◆ Problem requirements:
If an entry holds an image, leave that image out and transcribe everything else exactly.

Start of The input

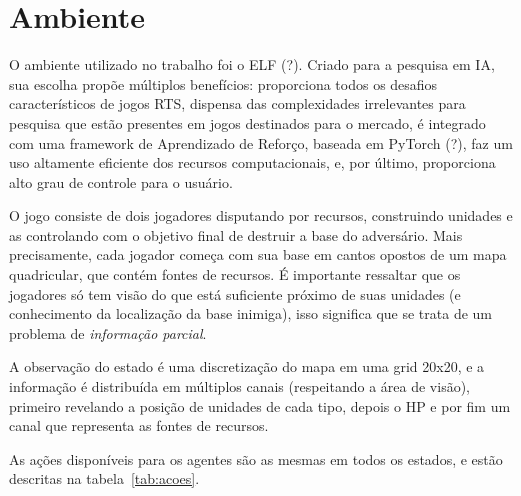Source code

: \chapter{Ambiente}
\label{cap:ambiente}

O ambiente utilizado no trabalho foi o ELF (?).
Criado para a pesquisa em IA, sua escolha propõe múltiplos benefícios: 
proporciona todos os desafios característicos de jogos RTS,
dispensa das complexidades irrelevantes para pesquisa que estão presentes em jogos destinados para o mercado,
é integrado com uma framework de Aprendizado de Reforço, baseada em PyTorch (?),
faz um uso altamente eficiente dos recursos computacionais,
e, por último, proporciona alto grau de controle para o usuário.

O jogo consiste de dois jogadores 
disputando por recursos, 
construindo unidades 
e as controlando 
com o objetivo final de destruir a base do adversário.
Mais precisamente, 
cada jogador começa com sua base em cantos opostos de um mapa quadricular,
que contém fontes de recursos. 
É importante ressaltar que os jogadores só tem visão do que está suficiente próximo de suas unidades 
(e conhecimento da localização da base inimiga), isso significa que se trata de um problema de \textit{informação parcial}.

A observação do estado é uma discretização do mapa em uma grid 20x20,
e a informação é distribuída em múltiplos canais (respeitando a área de visão), 
primeiro revelando a posição de unidades de cada tipo, 
depois o HP 
e por fim um canal que representa as fontes de recursos.

As ações disponíveis para os agentes são as mesmas em todos os estados, e estão descritas na tabela~\ref{tab:acoes}.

End of The input

◆ Solution to the exercise:
Source code

: \chapter{Ambiente}
\label{cap:ambiente}

O ambiente utilizado no trabalho foi o ELF (?).
Criado para a pesquisa em IA, sua escolha propõe múltiplos benefícios: 
proporciona todos os desafios característicos de jogos RTS,
dispensa das complexidades irrelevantes para pesquisa que estão presentes em jogos destinados para o mercado,
é integrado com uma framework de Aprendizado de Reforço, baseada em PyTorch (?),
faz um uso altamente eficiente dos recursos computacionais,
e, por último, proporciona alto grau de controle para o usuário.

O jogo consiste de dois jogadores 
disputando por recursos, 
construindo unidades 
e as controlando 
com o objetivo final de destruir a base do adversário.
Mais precisamente, 
cada jogador começa com sua base em cantos opostos de um mapa quadricular,
que contém fontes de recursos. 
É importante ressaltar que os jogadores só tem visão do que está suficiente próximo de suas unidades 
(e conhecimento da localização da base inimiga), isso significa que se trata de um problema de \textit{informação parcial}.

A observação do estado é uma discretização do mapa em uma grid 20x20,
e a informação é distribuída em múltiplos canais (respeitando a área de visão), 
primeiro revelando a posição de unidades de cada tipo, 
depois o HP 
e por fim um canal que representa as fontes de recursos.

As ações disponíveis para os agentes são as mesmas em todos os estados, e estão descritas na tabela~\ref{tab:acoes}.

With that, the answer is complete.